Comme saint Paul l’a écrit, Dieu n’a pas épargné son propre Fils pour rendre possible notre bonheur éternel (cf. Rom 8, 32). Il a voulu nous aimer du plus grand Amour qui soit, jusqu’à la fin. Cependant, nous continuons parfois de penser que Dieu nous aimera dans la mesure où «nous serons à la hauteur». C’est assez paradoxal. Un petit enfant a-t-il besoin de mériter l’amour de ses parents ? Il se peut qu’en cherchant à mériter avec tant de souci, nous soyons en train de nous rechercher nous-mêmes. Un sentiment d’insécurité s’empare de nous, si bien que nous éprouvons le besoin de repères stables, fixes, et nous avons la prétention d’aller les chercher dans nos œuvres, dans nos idées, dans notre perception de la réalité.

En revanche, il suffirait de regarder Dieu, notre Père, et de se reposer dans son Amour. Au Baptême de Jésus et lors de sa Transfiguration, la voix de Dieu le Père affirme qu’il trouve sa joie en son Fils. Nous aussi nous avons été baptisés et, par sa Passion, nous participons de sa vie intime, de ses mérites, de sa grâce. Tout cela fait que Dieu le Père peut nous regarder avec joie, enchanté. L’Eucharistie nos transmet, entre autres, un message très clair de ce que Dieu ressent pour nous : il a faim d’être avec chacun, il sait attendre autant qu’il le faut, il aspire à une intimité et à un amour partagés.
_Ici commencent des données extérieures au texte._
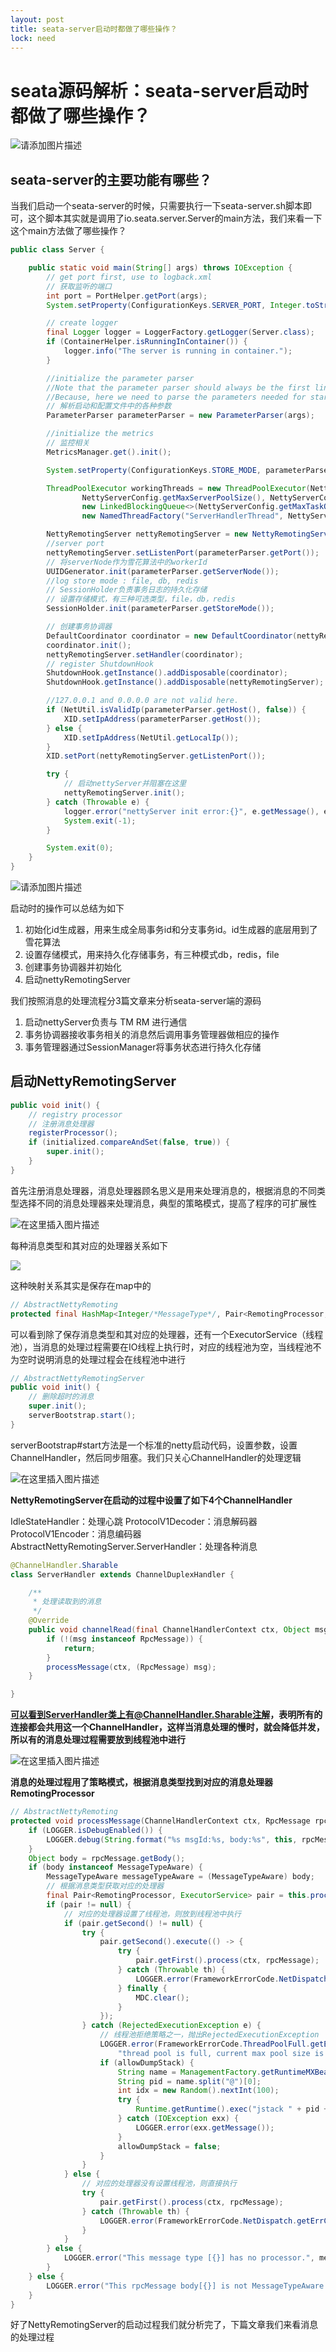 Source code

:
 ```yaml
---
layout: post
title: seata-server启动时都做了哪些操作？
lock: need
---
```


# seata源码解析：seata-server启动时都做了哪些操作？

![请添加图片描述](https://img-blog.csdnimg.cn/e648e58934dd468fb994ec0bfac9c0f4.jpg?)
## seata-server的主要功能有哪些？
当我们启动一个seata-server的时候，只需要执行一下seata-server.sh脚本即可，这个脚本其实就是调用了io.seata.server.Server的main方法，我们来看一下这个main方法做了哪些操作？


```java
public class Server {

    public static void main(String[] args) throws IOException {
        // get port first, use to logback.xml
        // 获取监听的端口
        int port = PortHelper.getPort(args);
        System.setProperty(ConfigurationKeys.SERVER_PORT, Integer.toString(port));

        // create logger
        final Logger logger = LoggerFactory.getLogger(Server.class);
        if (ContainerHelper.isRunningInContainer()) {
            logger.info("The server is running in container.");
        }

        //initialize the parameter parser
        //Note that the parameter parser should always be the first line to execute.
        //Because, here we need to parse the parameters needed for startup.
        // 解析启动和配置文件中的各种参数
        ParameterParser parameterParser = new ParameterParser(args);

        //initialize the metrics
        // 监控相关
        MetricsManager.get().init();

        System.setProperty(ConfigurationKeys.STORE_MODE, parameterParser.getStoreMode());

        ThreadPoolExecutor workingThreads = new ThreadPoolExecutor(NettyServerConfig.getMinServerPoolSize(),
                NettyServerConfig.getMaxServerPoolSize(), NettyServerConfig.getKeepAliveTime(), TimeUnit.SECONDS,
                new LinkedBlockingQueue<>(NettyServerConfig.getMaxTaskQueueSize()),
                new NamedThreadFactory("ServerHandlerThread", NettyServerConfig.getMaxServerPoolSize()), new ThreadPoolExecutor.CallerRunsPolicy());

        NettyRemotingServer nettyRemotingServer = new NettyRemotingServer(workingThreads);
        //server port
        nettyRemotingServer.setListenPort(parameterParser.getPort());
        // 将serverNode作为雪花算法中的workerId
        UUIDGenerator.init(parameterParser.getServerNode());
        //log store mode : file, db, redis
        // SessionHolder负责事务日志的持久化存储
        // 设置存储模式，有三种可选类型，file，db，redis
        SessionHolder.init(parameterParser.getStoreMode());

        // 创建事务协调器
        DefaultCoordinator coordinator = new DefaultCoordinator(nettyRemotingServer);
        coordinator.init();
        nettyRemotingServer.setHandler(coordinator);
        // register ShutdownHook
        ShutdownHook.getInstance().addDisposable(coordinator);
        ShutdownHook.getInstance().addDisposable(nettyRemotingServer);

        //127.0.0.1 and 0.0.0.0 are not valid here.
        if (NetUtil.isValidIp(parameterParser.getHost(), false)) {
            XID.setIpAddress(parameterParser.getHost());
        } else {
            XID.setIpAddress(NetUtil.getLocalIp());
        }
        XID.setPort(nettyRemotingServer.getListenPort());

        try {
            // 启动nettyServer并阻塞在这里
            nettyRemotingServer.init();
        } catch (Throwable e) {
            logger.error("nettyServer init error:{}", e.getMessage(), e);
            System.exit(-1);
        }

        System.exit(0);
    }
}
```
![请添加图片描述](https://img-blog.csdnimg.cn/6033628d4b874352a71869c775a6fc34.png?)

启动时的操作可以总结为如下
1. 初始化id生成器，用来生成全局事务id和分支事务id。id生成器的底层用到了雪花算法
2. 设置存储模式，用来持久化存储事务，有三种模式db，redis，file
3. 创建事务协调器并初始化
4. 启动nettyRemotingServer

我们按照消息的处理流程分3篇文章来分析seata-server端的源码
1. 启动nettyServer负责与 TM RM 进行通信
2. 事务协调器接收事务相关的消息然后调用事务管理器做相应的操作
3. 事务管理器通过SessionManager将事务状态进行持久化存储

## 启动NettyRemotingServer

```java
public void init() {
    // registry processor
    // 注册消息处理器
    registerProcessor();
    if (initialized.compareAndSet(false, true)) {
        super.init();
    }
}
```
首先注册消息处理器，消息处理器顾名思义是用来处理消息的，根据消息的不同类型选择不同的消息处理器来处理消息，典型的策略模式，提高了程序的可扩展性

![在这里插入图片描述](https://img-blog.csdnimg.cn/ba79192861d749b8be53708b20d50f7e.png?)

每种消息类型和其对应的处理器关系如下

![](https://img-blog.csdnimg.cn/825c15bec70e41448c67d8e854cc6dcd.png?)

这种映射关系其实是保存在map中的

```java
// AbstractNettyRemoting
protected final HashMap<Integer/*MessageType*/, Pair<RemotingProcessor, ExecutorService>> processorTable = new HashMap<>(32);
```
可以看到除了保存消息类型和其对应的处理器，还有一个ExecutorService（线程池），当消息的处理过程需要在IO线程上执行时，对应的线程池为空，当线程池不为空时说明消息的处理过程会在线程池中进行

```java
// AbstractNettyRemotingServer
public void init() {
	// 删除超时的消息
    super.init();
    serverBootstrap.start();
}
```
serverBootstrap#start方法是一个标准的netty启动代码，设置参数，设置ChannelHandler，然后同步阻塞。我们只关心ChannelHandler的处理逻辑

![在这里插入图片描述](https://img-blog.csdnimg.cn/edb199766f044c4ab7806b2cce4655fb.png?)

**NettyRemotingServer在启动的过程中设置了如下4个ChannelHandler**

IdleStateHandler：处理心跳
ProtocolV1Decoder：消息解码器
ProtocolV1Encoder：消息编码器
AbstractNettyRemotingServer.ServerHandler：处理各种消息

```java
@ChannelHandler.Sharable
class ServerHandler extends ChannelDuplexHandler {

    /**
     * 处理读取到的消息
     */
    @Override
    public void channelRead(final ChannelHandlerContext ctx, Object msg) throws Exception {
        if (!(msg instanceof RpcMessage)) {
            return;
        }
        processMessage(ctx, (RpcMessage) msg);
    }

}
```
**可以看到ServerHandler类上有@ChannelHandler.Sharable注解，表明所有的连接都会共用这一个ChannelHandler，这样当消息处理的慢时，就会降低并发，所以有的消息处理过程需要放到线程池中进行**

![在这里插入图片描述](https://img-blog.csdnimg.cn/8caa5018d1464e829a068fa0d182f60b.png?)

**消息的处理过程用了策略模式，根据消息类型找到对应的消息处理器RemotingProcessor**
```java
// AbstractNettyRemoting
protected void processMessage(ChannelHandlerContext ctx, RpcMessage rpcMessage) throws Exception {
    if (LOGGER.isDebugEnabled()) {
        LOGGER.debug(String.format("%s msgId:%s, body:%s", this, rpcMessage.getId(), rpcMessage.getBody()));
    }
    Object body = rpcMessage.getBody();
    if (body instanceof MessageTypeAware) {
        MessageTypeAware messageTypeAware = (MessageTypeAware) body;
        // 根据消息类型获取对应的处理器
        final Pair<RemotingProcessor, ExecutorService> pair = this.processorTable.get((int) messageTypeAware.getTypeCode());
        if (pair != null) {
            // 对应的处理器设置了线程池，则放到线程池中执行
            if (pair.getSecond() != null) {
                try {
                    pair.getSecond().execute(() -> {
                        try {
                            pair.getFirst().process(ctx, rpcMessage);
                        } catch (Throwable th) {
                            LOGGER.error(FrameworkErrorCode.NetDispatch.getErrCode(), th.getMessage(), th);
                        } finally {
                            MDC.clear();
                        }
                    });
                } catch (RejectedExecutionException e) {
                    // 线程池拒绝策略之一，抛出RejectedExecutionException
                    LOGGER.error(FrameworkErrorCode.ThreadPoolFull.getErrCode(),
                        "thread pool is full, current max pool size is " + messageExecutor.getActiveCount());
                    if (allowDumpStack) {
                        String name = ManagementFactory.getRuntimeMXBean().getName();
                        String pid = name.split("@")[0];
                        int idx = new Random().nextInt(100);
                        try {
                            Runtime.getRuntime().exec("jstack " + pid + " >d:/" + idx + ".log");
                        } catch (IOException exx) {
                            LOGGER.error(exx.getMessage());
                        }
                        allowDumpStack = false;
                    }
                }
            } else {
                // 对应的处理器没有设置线程池，则直接执行
                try {
                    pair.getFirst().process(ctx, rpcMessage);
                } catch (Throwable th) {
                    LOGGER.error(FrameworkErrorCode.NetDispatch.getErrCode(), th.getMessage(), th);
                }
            }
        } else {
            LOGGER.error("This message type [{}] has no processor.", messageTypeAware.getTypeCode());
        }
    } else {
        LOGGER.error("This rpcMessage body[{}] is not MessageTypeAware type.", body);
    }
}
```
好了NettyRemotingServer的启动过程我们就分析完了，下篇文章我们来看消息的处理过程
La lutte d’une âme amoureuse

Découvrir l’Amour que Dieu nous porte est le motif le plus puissant pour l’aimer. Pareillement, « la première motivation pour évangéliser est l’amour de Jésus que nous avons reçu, l’expérience d’être sauvés par lui qui nous pousse à l’aimer toujours plus »[5]. Il ne s’agit pas d’idées abstraites. Nous le voyons incarné dans des exemples aussi humains que le possédé de Gérasa : une fois délivré par Jésus et voyant comment ses concitoyens rejetaient le Maître, il le suppliait de pouvoir être avec lui (Mc 5, 18). Nous le voyons aussi chez Bartimée : ayant recouvré la vue, il suivait Jésus sur le chemin (Mc 10, 52). Nous le voyons finalement en Pierre qui n’a pu suivre l’appel de Jésus : Suis-moi (Jn 21, 19) avant de découvrir la profondeur de l’Amour de Jésus, qui lui a pardonné et maintenu sa confiance après sa trahison. La découverte de l’Amour de Dieu est le plus puissant moteur de notre vie chrétienne. C’est de là que découle notre lutte.

nous continuons parfois de penser que Dieu nous aimera dans la mesure où « nous serons à la hauteur »

Saint Josémaria nous invitait à voir cela dans la perspective de notre filiation divine : Les enfants… Comme ils essaient de bien se tenir en présence de leurs parents ! Et les fils de roi, en présence du roi leur père, comme ils s’efforcent de garder la dignité royale ! Et toi…, ne sais-tu pas que tu es toujours en présence du grand Roi, Dieu, ton Père ? [6] Dieu n’effraie pas ses enfants par sa présence, même s’ils tombent. Simplement, parce qu’il nous a clairement dit qu’il nous attend toujours, y compris lorsque nous tombons. Comme le père de la parabole, il brûle du désir de sortir à notre rencontre si nous le quittons et se jeter à notre cou pour nous couvrir de baisers (cf. Lc 15, 20).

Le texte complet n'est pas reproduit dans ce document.